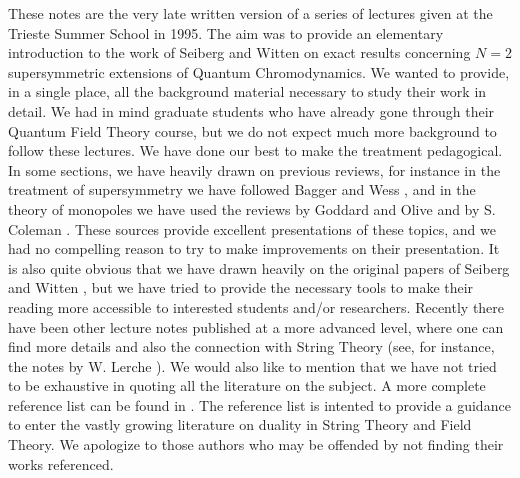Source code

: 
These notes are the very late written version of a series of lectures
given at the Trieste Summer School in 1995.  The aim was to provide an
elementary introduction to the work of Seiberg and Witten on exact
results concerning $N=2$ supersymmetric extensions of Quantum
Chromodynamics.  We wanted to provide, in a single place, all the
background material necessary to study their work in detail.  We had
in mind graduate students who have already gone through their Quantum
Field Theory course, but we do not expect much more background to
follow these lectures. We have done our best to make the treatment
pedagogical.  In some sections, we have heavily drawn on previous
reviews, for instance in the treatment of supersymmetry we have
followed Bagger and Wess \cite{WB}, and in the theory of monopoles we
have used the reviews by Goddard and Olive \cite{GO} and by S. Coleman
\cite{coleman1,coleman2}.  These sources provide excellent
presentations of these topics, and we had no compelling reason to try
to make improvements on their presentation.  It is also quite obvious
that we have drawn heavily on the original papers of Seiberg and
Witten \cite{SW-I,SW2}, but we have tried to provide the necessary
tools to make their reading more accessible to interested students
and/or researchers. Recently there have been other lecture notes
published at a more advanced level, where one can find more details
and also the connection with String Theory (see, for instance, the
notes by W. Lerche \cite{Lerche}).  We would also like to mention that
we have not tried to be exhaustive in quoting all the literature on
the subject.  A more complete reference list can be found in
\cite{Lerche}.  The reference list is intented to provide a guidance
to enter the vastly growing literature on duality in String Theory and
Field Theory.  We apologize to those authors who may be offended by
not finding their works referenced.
◇ ◇ ◇ ◇
Task goal.
Using the data above, write out every line exactly, leaving the images behind.

Reply to the task.
Source code

: 
These notes are the very late written version of a series of lectures
given at the Trieste Summer School in 1995.  The aim was to provide an
elementary introduction to the work of Seiberg and Witten on exact
results concerning $N=2$ supersymmetric extensions of Quantum
Chromodynamics.  We wanted to provide, in a single place, all the
background material necessary to study their work in detail.  We had
in mind graduate students who have already gone through their Quantum
Field Theory course, but we do not expect much more background to
follow these lectures. We have done our best to make the treatment
pedagogical.  In some sections, we have heavily drawn on previous
reviews, for instance in the treatment of supersymmetry we have
followed Bagger and Wess \cite{WB}, and in the theory of monopoles we
have used the reviews by Goddard and Olive \cite{GO} and by S. Coleman
\cite{coleman1,coleman2}.  These sources provide excellent
presentations of these topics, and we had no compelling reason to try
to make improvements on their presentation.  It is also quite obvious
that we have drawn heavily on the original papers of Seiberg and
Witten \cite{SW-I,SW2}, but we have tried to provide the necessary
tools to make their reading more accessible to interested students
and/or researchers. Recently there have been other lecture notes
published at a more advanced level, where one can find more details
and also the connection with String Theory (see, for instance, the
notes by W. Lerche \cite{Lerche}).  We would also like to mention that
we have not tried to be exhaustive in quoting all the literature on
the subject.  A more complete reference list can be found in
\cite{Lerche}.  The reference list is intented to provide a guidance
to enter the vastly growing literature on duality in String Theory and
Field Theory.  We apologize to those authors who may be offended by
not finding their works referenced.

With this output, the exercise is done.